Hi, I'm sorry that I forgot to tell you that I use the Windows10 system to run it, and I successfully to run the code such like configs\faster_rcnn\faster_rcnn_r50_fpn_1x_coco.py by mmdetection2.6 on windows10. Today, I reconfigured the mmdet, but I found that the problems still exist,heres are my environment and config information that I have used: sys.platform: win32 Python: 3.7.9 (default, Aug 31 2020, 17:10:11) [MSC v.1916 64 bit (AMD64)] CUDA available: True GPU 0: GeForce RTX 2070 CUDA_HOME: C:\Program Files\NVIDIA GPU Computing Toolkit\CUDA\v10.1 NVCC: Cuda compilation tools, release 10.1, V10.1.168 GCC: gcc (x86_64-posix-seh-rev0, Built by MinGW-W64 project) 8.1.0 PyTorch: 1.6.0 PyTorch compiling details: PyTorch built with:

TorchVision: 0.7.0 OpenCV: 4.2.0 MMCV: 1.1.5 MMCV Compiler: MSVC 192729111 MMCV CUDA Compiler: 10.1 MMDetection: 2.6.0+**

In addition, I just modified my code in mmdet\models\dense_heads\alrp_loss_rpn_head.py file: Lind 6 : from mmdet.ops import batched_nms now: from mmcv.ops import batched_nms

Line 24: 1, in_channels, background_label=0, kwargs) now: 1, in_channels, kwargs)

Thanks for your answer!

kemaloksuz commented 3 years ago

Unfortunately, we have not tried this repo on windows.

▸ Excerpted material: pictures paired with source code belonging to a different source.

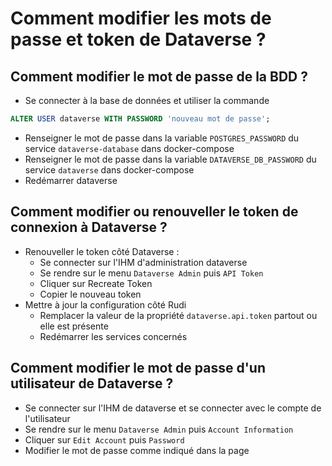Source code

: # Comment modifier les mots de passe et token de Dataverse ?

## Comment modifier le mot de passe de la BDD ?

* Se connecter à la base de données et utiliser la commande

```sql
ALTER USER dataverse WITH PASSWORD 'nouveau mot de passe';
```

* Renseigner le mot de passe dans la variable ``POSTGRES_PASSWORD`` du service ``dataverse-database`` dans docker-compose
* Renseigner le mot de passe dans la variable ``DATAVERSE_DB_PASSWORD`` du service ``dataverse`` dans docker-compose
* Redémarrer dataverse

## Comment modifier ou renouveller le token de connexion à Dataverse ?

* Renouveller le token côté Dataverse :
    * Se connecter sur l'IHM d'administration dataverse
    * Se rendre sur le menu ``Dataverse Admin`` puis ``API Token``
    * Cliquer sur Recreate Token
    * Copier le nouveau token
* Mettre à jour la configuration côté Rudi
    * Remplacer la valeur de la propriété ``dataverse.api.token`` partout ou elle est présente
    * Redémarrer les services concernés

## Comment modifier le mot de passe d'un utilisateur de Dataverse ?

* Se connecter sur l'IHM de dataverse et se connecter avec le compte de l'utilisateur
* Se rendre sur le menu ``Dataverse Admin`` puis ``Account Information``
* Cliquer sur ``Edit Account`` puis ``Password``
* Modifier le mot de passe comme indiqué dans la page


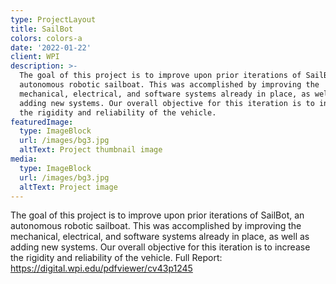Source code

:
```yaml
---
type: ProjectLayout
title: SailBot
colors: colors-a
date: '2022-01-22'
client: WPI
description: >-
  The goal of this project is to improve upon prior iterations of SailBot, an
  autonomous robotic sailboat. This was accomplished by improving the
  mechanical, electrical, and software systems already in place, as well as
  adding new systems. Our overall objective for this iteration is to increase
  the rigidity and reliability of the vehicle.
featuredImage:
  type: ImageBlock
  url: /images/bg3.jpg
  altText: Project thumbnail image
media:
  type: ImageBlock
  url: /images/bg3.jpg
  altText: Project image
---
```

The goal of this project is to improve upon prior iterations of SailBot, an autonomous robotic sailboat. This was accomplished by improving the mechanical, electrical, and software systems already in place, as well as adding new systems. Our overall objective for this iteration is to increase the rigidity and reliability of the vehicle. Full Report: <https://digital.wpi.edu/pdfviewer/cv43p1245>
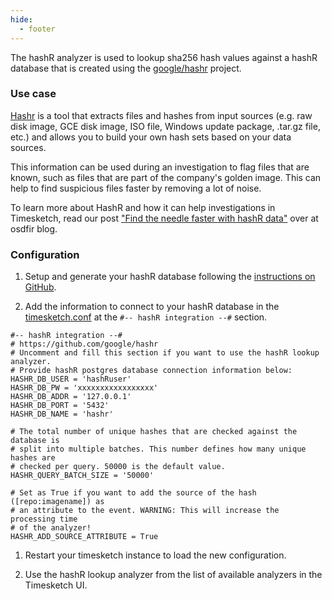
 ```yaml
---
hide:
  - footer
---
```

The hashR analyzer is used to lookup sha256 hash values against a hashR database
that is created using the [google/hashr](https://github.com/google/hashr) project.

### Use case

[Hashr](https://github.com/google/hashr) is a tool that extracts files and hashes
from input sources (e.g. raw disk image, GCE disk image, ISO file, Windows update
package, .tar.gz file, etc.) and allows you to build your own hash sets based on
your data sources.

This information can be used during an investigation to flag files that are
known, such as files that are part of the company's golden image.
This can help to find suspicious files faster by removing a lot of noise.

To learn more about HashR and how it can help investigations in Timesketch,
read our post ["Find the needle faster with hashR data"](https://osdfir.blogspot.com/2022/11/find-needle-faster-with-hashr-data.html)
over at osdfir blog.

### Configuration

1. Setup and generate your hashR database following the
[instructions on GitHub](https://github.com/google/hashr).

1. Add the information to connect to your hashR database in the
[timesketch.conf](https://github.com/google/timesketch/blob/master/data/timesketch.conf#L235)
at the `#-- hashR integration --#` section.
```
#-- hashR integration --#
# https://github.com/google/hashr
# Uncomment and fill this section if you want to use the hashR lookup analyzer.
# Provide hashR postgres database connection information below:
HASHR_DB_USER = 'hashRuser'
HASHR_DB_PW = 'xxxxxxxxxxxxxxxxx'
HASHR_DB_ADDR = '127.0.0.1'
HASHR_DB_PORT = '5432'
HASHR_DB_NAME = 'hashr'

# The total number of unique hashes that are checked against the database is
# split into multiple batches. This number defines how many unique hashes are
# checked per query. 50000 is the default value.
HASHR_QUERY_BATCH_SIZE = '50000'

# Set as True if you want to add the source of the hash ([repo:imagename]) as
# an attribute to the event. WARNING: This will increase the processing time
# of the analyzer!
HASHR_ADD_SOURCE_ATTRIBUTE = True
```

1. Restart your timesketch instance to load the new configuration.

1. Use the hashR lookup analyzer from the list of available analyzers in the
Timesketch UI.
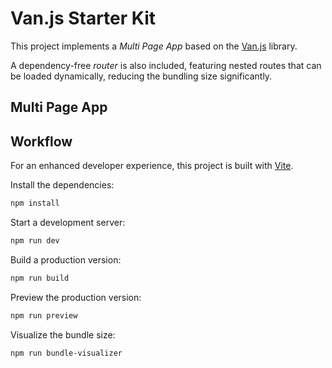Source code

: # Van.js Starter Kit

This project implements a _Multi Page App_ based on the [Van.js](https://vanjs.org/) library.

A dependency-free _router_ is also included, featuring nested routes that can be loaded dynamically, reducing the bundling size significantly.

## Multi Page App

## Workflow

For an enhanced developer experience, this project is built with [Vite](https://vitejs.dev/).

Install the dependencies:

```sh
npm install
```

Start a development server:

```sh
npm run dev
```

Build a production version:

```sh
npm run build
```

Preview the production version:

```sh
npm run preview
```

Visualize the bundle size:

```sh
npm run bundle-visualizer
```
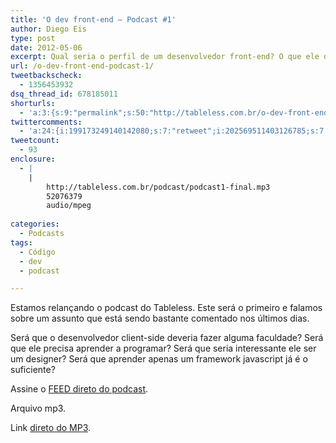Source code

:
 ```yaml
---
title: 'O dev front-end – Podcast #1'
author: Diego Eis
type: post
date: 2012-05-06
excerpt: Qual seria o perfil de um desenvolvedor front-end? O que ele deveria saber ou não?
url: /o-dev-front-end-podcast-1/
tweetbackscheck:
  - 1356453932
dsq_thread_id: 678185011
shorturls:
  - 'a:3:{s:9:"permalink";s:50:"http://tableless.com.br/o-dev-front-end-podcast-1/";s:7:"tinyurl";s:26:"http://tinyurl.com/bl6pcxr";s:4:"isgd";s:19:"http://is.gd/GsNL4y";}'
twittercomments:
  - 'a:24:{i:199173249140142080;s:7:"retweet";i:202569511403126785;s:7:"retweet";i:202441497621180418;s:7:"retweet";i:202353018497273856;s:7:"retweet";i:202342524365455361;s:7:"retweet";i:202342308513980416;s:7:"retweet";i:199643508133462016;s:7:"retweet";i:199493880507408385;s:7:"retweet";i:199493408971161600;s:7:"retweet";i:199492279067611137;s:7:"retweet";i:207429576790519811;s:7:"retweet";i:207419315778101250;s:7:"retweet";i:207404385846837248;s:7:"retweet";i:228843595464052736;s:7:"retweet";i:228811772163940352;s:7:"retweet";i:228149059276386305;s:7:"retweet";i:228137832856842242;s:7:"retweet";i:228124018442645504;s:7:"retweet";i:228123933621252097;s:7:"retweet";i:228123609254723584;s:7:"retweet";i:228123363875356672;s:7:"retweet";i:228123357625856000;s:7:"retweet";i:228123350185148416;s:7:"retweet";i:228123305360646144;s:7:"retweet";}'
tweetcount:
  - 93
enclosure:
  - |
    |
        http://tableless.com.br/podcast/podcast1-final.mp3
        52076379
        audio/mpeg
        
categories:
  - Podcasts
tags:
  - Código
  - dev
  - podcast

---
```

Estamos relançando o podcast do Tableless. Este será o primeiro e falamos sobre um assunto que está sendo bastante comentado nos últimos dias.

Será que o desenvolvedor client-side deveria fazer alguma faculdade? Será que ele precisa aprender a programar? Será que seria interessante ele ser um designer? Será que aprender apenas um framework javascript já é o suficiente?



Assine o [FEED direto do podcast][1].
  
Arquivo mp3.

Link [direto do MP3][2].

 [1]: http://tableless.com.br/categoria/podcasts/feed
 [2]: http://tableless.com.br/podcast/podcast1-final.mp3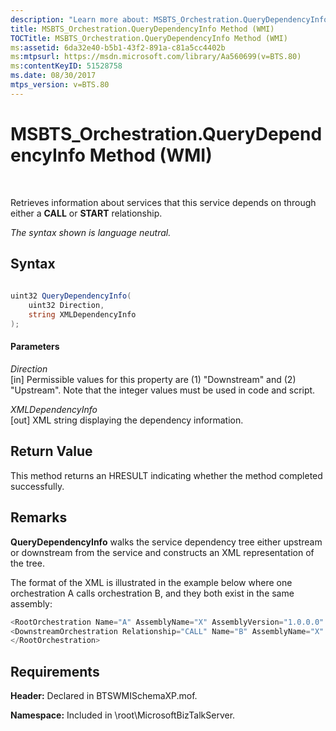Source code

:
 ```yaml
---
description: "Learn more about: MSBTS_Orchestration.QueryDependencyInfo Method (WMI)"
title: MSBTS_Orchestration.QueryDependencyInfo Method (WMI)
TOCTitle: MSBTS_Orchestration.QueryDependencyInfo Method (WMI)
ms:assetid: 6da32e40-b5b1-43f2-891a-c81a5cc4402b
ms:mtpsurl: https://msdn.microsoft.com/library/Aa560699(v=BTS.80)
ms:contentKeyID: 51528758
ms.date: 08/30/2017
mtps_version: v=BTS.80
---
```


# MSBTS\_Orchestration.QueryDependencyInfo Method (WMI)

 

Retrieves information about services that this service depends on through either a **CALL** or **START** relationship.

*The syntax shown is language neutral.*

## Syntax

```C#
  
uint32 QueryDependencyInfo(  
    uint32 Direction,  
    string XMLDependencyInfo  
);  
```

#### Parameters

*Direction*  
\[in\] Permissible values for this property are (1) "Downstream" and (2) "Upstream". Note that the integer values must be used in code and script.

*XMLDependencyInfo*  
\[out\] XML string displaying the dependency information.

## Return Value

This method returns an HRESULT indicating whether the method completed successfully.

## Remarks

**QueryDependencyInfo** walks the service dependency tree either upstream or downstream from the service and constructs an XML representation of the tree.

The format of the XML is illustrated in the example below where one orchestration A calls orchestration B, and they both exist in the same assembly:

```C#
<RootOrchestration Name="A" AssemblyName="X" AssemblyVersion="1.0.0.0" AssemblyCulture="neutral" AssemblyPublicKeyToken="cb1543ab759ce10e" EnlistedHost="">  
<DownstreamOrchestration Relationship="CALL" Name="B" AssemblyName="X" AssemblyVersion="1.0.0.0" AssemblyCulture="neutral" AssemblyPublicKeyToken="cb1543ab759ce10e" EnlistedApp="App2"/>  
</RootOrchestration>  
```

## Requirements

**Header:** Declared in BTSWMISchemaXP.mof.

**Namespace:** Included in \\root\\MicrosoftBizTalkServer.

Our release is mmdetection 2.1 and you can see in install.md that windows is not supported officially in this version. At some point, we can move the code to the latest mmdetection, but currently we do not have such plan. If you can manage working with mmdetection 2.1 in windows, maybe you can consider creating a new environment for this repo, cloning this repo and building it with the settings I recommended (pytorch 1.4, torchvision 0.5 and mmcv 0.6).

JasonPan-ZJ commented 3 years ago

I have successfully run it on my PC. Thanks for your comments!